Aristotle: Persons are rational animals (i.e. they use their awareness and capacity for reflection to shape their own behavior and habits).

 In the course, we’ve looked at many different “concepts of the person”, i.e. ways of defining what it means to be a person / human being. For this paper, I’d like you to reflect on the following question:  “Which concept of the person is best for humanity?” This is a very open-ended question. If you’d like more structure, you can compare and contrast your view with the following ideas from the course:

  1. Aristotle: Persons are rational animals (i.e. they use their awareness and capacity for reflection to shape their own behavior and habits).
  2. Kant: Persons are rational beings that should strive to have good will (i.e. they are capable of acting not just on their desires but on their conception of what is good)
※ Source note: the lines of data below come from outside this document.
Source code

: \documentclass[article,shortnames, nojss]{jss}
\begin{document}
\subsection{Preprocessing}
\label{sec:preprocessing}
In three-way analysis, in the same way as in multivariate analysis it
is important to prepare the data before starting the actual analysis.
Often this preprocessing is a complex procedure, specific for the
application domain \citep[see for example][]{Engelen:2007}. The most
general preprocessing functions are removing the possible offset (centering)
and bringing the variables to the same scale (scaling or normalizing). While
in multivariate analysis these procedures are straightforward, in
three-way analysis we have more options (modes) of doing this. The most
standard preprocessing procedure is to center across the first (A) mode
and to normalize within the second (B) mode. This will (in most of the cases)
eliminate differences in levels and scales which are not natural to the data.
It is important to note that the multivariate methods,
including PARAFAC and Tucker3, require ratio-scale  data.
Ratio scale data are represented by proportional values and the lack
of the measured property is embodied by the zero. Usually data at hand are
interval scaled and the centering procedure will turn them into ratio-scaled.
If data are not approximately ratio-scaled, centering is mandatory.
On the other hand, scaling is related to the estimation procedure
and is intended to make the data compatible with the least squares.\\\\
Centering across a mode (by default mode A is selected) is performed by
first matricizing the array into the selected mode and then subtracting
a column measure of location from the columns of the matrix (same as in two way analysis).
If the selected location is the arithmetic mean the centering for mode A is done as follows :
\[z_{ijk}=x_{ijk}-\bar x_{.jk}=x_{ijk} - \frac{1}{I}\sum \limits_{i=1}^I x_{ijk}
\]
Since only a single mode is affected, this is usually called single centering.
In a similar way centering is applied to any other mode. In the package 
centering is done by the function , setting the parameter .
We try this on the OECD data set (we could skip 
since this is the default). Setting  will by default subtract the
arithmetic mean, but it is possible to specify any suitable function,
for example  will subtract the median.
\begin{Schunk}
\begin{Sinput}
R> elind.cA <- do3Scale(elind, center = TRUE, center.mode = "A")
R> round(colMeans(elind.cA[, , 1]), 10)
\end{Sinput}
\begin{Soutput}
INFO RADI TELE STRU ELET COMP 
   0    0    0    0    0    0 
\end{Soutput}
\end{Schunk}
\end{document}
  3. Descartes:  Persons are primarily minds / “thinking beings”, distinct from bodies
  4. Searle:  Being a person / having mind / consciousness is more than just functioning intelligently
  5. Locke:  A person is essentially a stream of consciousness, responsible only for what he/she is conscious of
  6. Nagel:  Being morally responsible requires free will, and free will is a difficult concept to pin down
  7. Buddha:  Persons are a convenient fiction. Really, the best course is to rid yourself of the illusion that you have a “self”.